Appelé à préciser quelles lois le NPD a en tête pour contrer le recours, par le gouvernement Ford, à la disposition de dérogation, le chef adjoint du parti, Alexandre Boulerice, est demeuré vague.

« Il y a différentes avenues. Il existe une législation qui a très rarement été utilisée — on est prudents là-dessus — sur le désaveu, mais je pense que c’est au […] premier ministre lui-même de regarder à explorer tout ce qui est possible d’utiliser (et) peut-être on doit encadrer l’utilisation de la clause dérogatoire dans le futur », a-t-il répondu.

Le NPD dit aussi craindre que la dérogation du gouvernement Ford à la Charte encourage d’autres provinces à recourir de plus en plus souvent à cet outil constitutionnel.

Interrogé plus tôt mercredi sur les options que pourrait envisager Ottawa, le ministre de la Justice, David Lametti, n’a pas voulu s’avancer. Il a toutefois rappelé sa position déjà connue : l’utilisation préventive de la disposition de dérogation est « très grave », « antidémocratique », et « sape la démocratie canadienne ».

« Cela revient à dire que la Charte n’existe pas », a-t-il estimé.

Une motion non débattue

Aux Communes, mercredi, le député néo-démocrate Matthew Green a vainement demandé à la Chambre de tenir un débat d’urgence sur la question. Dans une lettre au président des Communes, M. Green soutenait que le projet de loi visant à imposer une nouvelle convention collective aux travailleurs de l’éducation ontariens portait atteinte à leurs droits et imposait des mesures punitives « disproportionnées ».

Le député Green ajoutait que le recours à la disposition de dérogation pour contourner la Charte des droits et libertés faisait partie d’une « tendance inquiétante » des provinces qui cherchent à bafouer les libertés constitutionnelles.

« Ce cas particulier pourrait créer un précédent pour les gouvernements provinciaux de tout le pays qui pourraient chercher à s’en servir pour saper davantage les droits des travailleurs inscrits à la convention collective », a-t-il déclaré aux journalistes.

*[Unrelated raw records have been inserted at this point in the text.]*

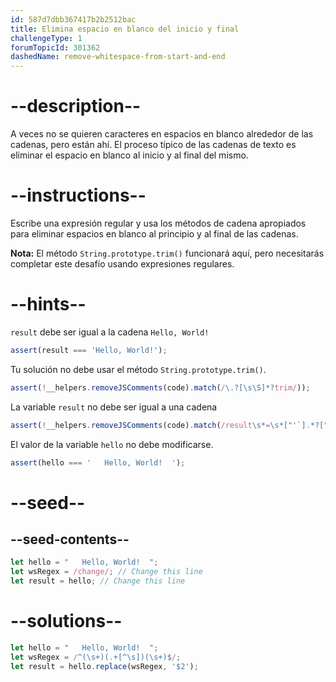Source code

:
 ```yaml
---
id: 587d7dbb367417b2b2512bac
title: Elimina espacio en blanco del inicio y final
challengeType: 1
forumTopicId: 301362
dashedName: remove-whitespace-from-start-and-end
---
```


# --description--

A veces no se quieren caracteres en espacios en blanco alrededor de las cadenas, pero están ahí. El proceso típico de las cadenas de texto es eliminar el espacio en blanco al inicio y al final del mismo.

# --instructions--

Escribe una expresión regular y usa los métodos de cadena apropiados para eliminar espacios en blanco al principio y al final de las cadenas.

**Nota:** El método `String.prototype.trim()` funcionará aquí, pero necesitarás completar este desafío usando expresiones regulares.

# --hints--

`result` debe ser igual a la cadena `Hello, World!`

```js
assert(result === 'Hello, World!');
```

Tu solución no debe usar el método `String.prototype.trim()`.

```js
assert(!__helpers.removeJSComments(code).match(/\.?[\s\S]*?trim/));
```

La variable `result` no debe ser igual a una cadena

```js
assert(!__helpers.removeJSComments(code).match(/result\s*=\s*["'`].*?["'`]/));
```

El valor de la variable `hello` no debe modificarse.

```js
assert(hello === '   Hello, World!  ');
```

# --seed--

## --seed-contents--

```js
let hello = "   Hello, World!  ";
let wsRegex = /change/; // Change this line
let result = hello; // Change this line
```

# --solutions--

```js
let hello = "   Hello, World!  ";
let wsRegex = /^(\s+)(.+[^\s])(\s+)$/;
let result = hello.replace(wsRegex, '$2');
```
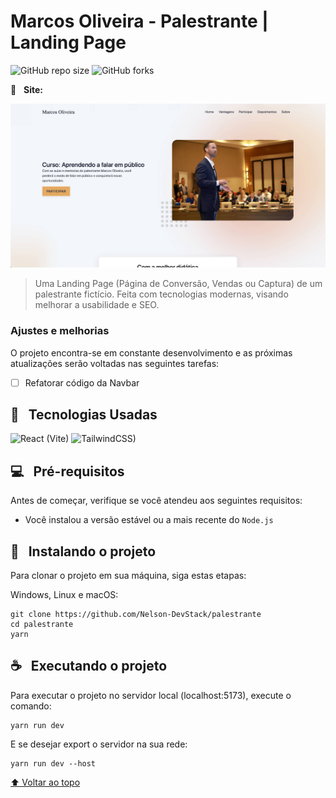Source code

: # Marcos Oliveira - Palestrante | Landing Page

![GitHub repo size](https://img.shields.io/github/repo-size/Nelson-DevStack/palestrante)
![GitHub forks](https://img.shields.io/github/forks/Nelson-DevStack/palestrante)

📎 &nbsp; **Site:**

<img src="page_screenshot.jpg" alt="Imagem do Projeto">

> Uma Landing Page (Página de Conversão, Vendas ou Captura) de um palestrante fictício. Feita com tecnologias modernas, visando melhorar a usabilidade e SEO.

### Ajustes e melhorias

O projeto encontra-se em constante desenvolvimento e as próximas atualizações serão voltadas nas seguintes tarefas:

- [ ] Refatorar código da Navbar

## 📒 &nbsp; Tecnologias Usadas

![React (Vite)](https://img.shields.io/badge/React-20232A?style=for-the-badge&logo=react&logoColor=61DAFB)
![TailwindCSS)](https://img.shields.io/badge/Tailwind_CSS-38B2AC?style=for-the-badge&logo=tailwind-css&logoColor=white)

## 💻 &nbsp; Pré-requisitos

Antes de começar, verifique se você atendeu aos seguintes requisitos:

* Você instalou a versão estável ou a mais recente do `Node.js`

## 🚀 &nbsp; Instalando o projeto

Para clonar o projeto em sua máquina, siga estas etapas:

Windows, Linux e macOS:
```
git clone https://github.com/Nelson-DevStack/palestrante
cd palestrante
yarn
```

## ☕ &nbsp; Executando o projeto

Para executar o projeto no servidor local (localhost:5173), execute o comando:

```
yarn run dev
```

E se desejar export o servidor na sua rede:
```
yarn run dev --host
```


[⬆ Voltar ao topo](#palestrante)<br>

M. Green souhaitait que la Chambre condamne à l’unanimité cette décision mercredi après-midi, mais certains députés conservateurs ont rejeté le dépôt de sa motion. M. Trudeau et d’autres députés ont demandé aux conservateurs fédéraux de se prononcer, mais ceux qui se rendaient à une réunion du caucus mercredi matin ont refusé.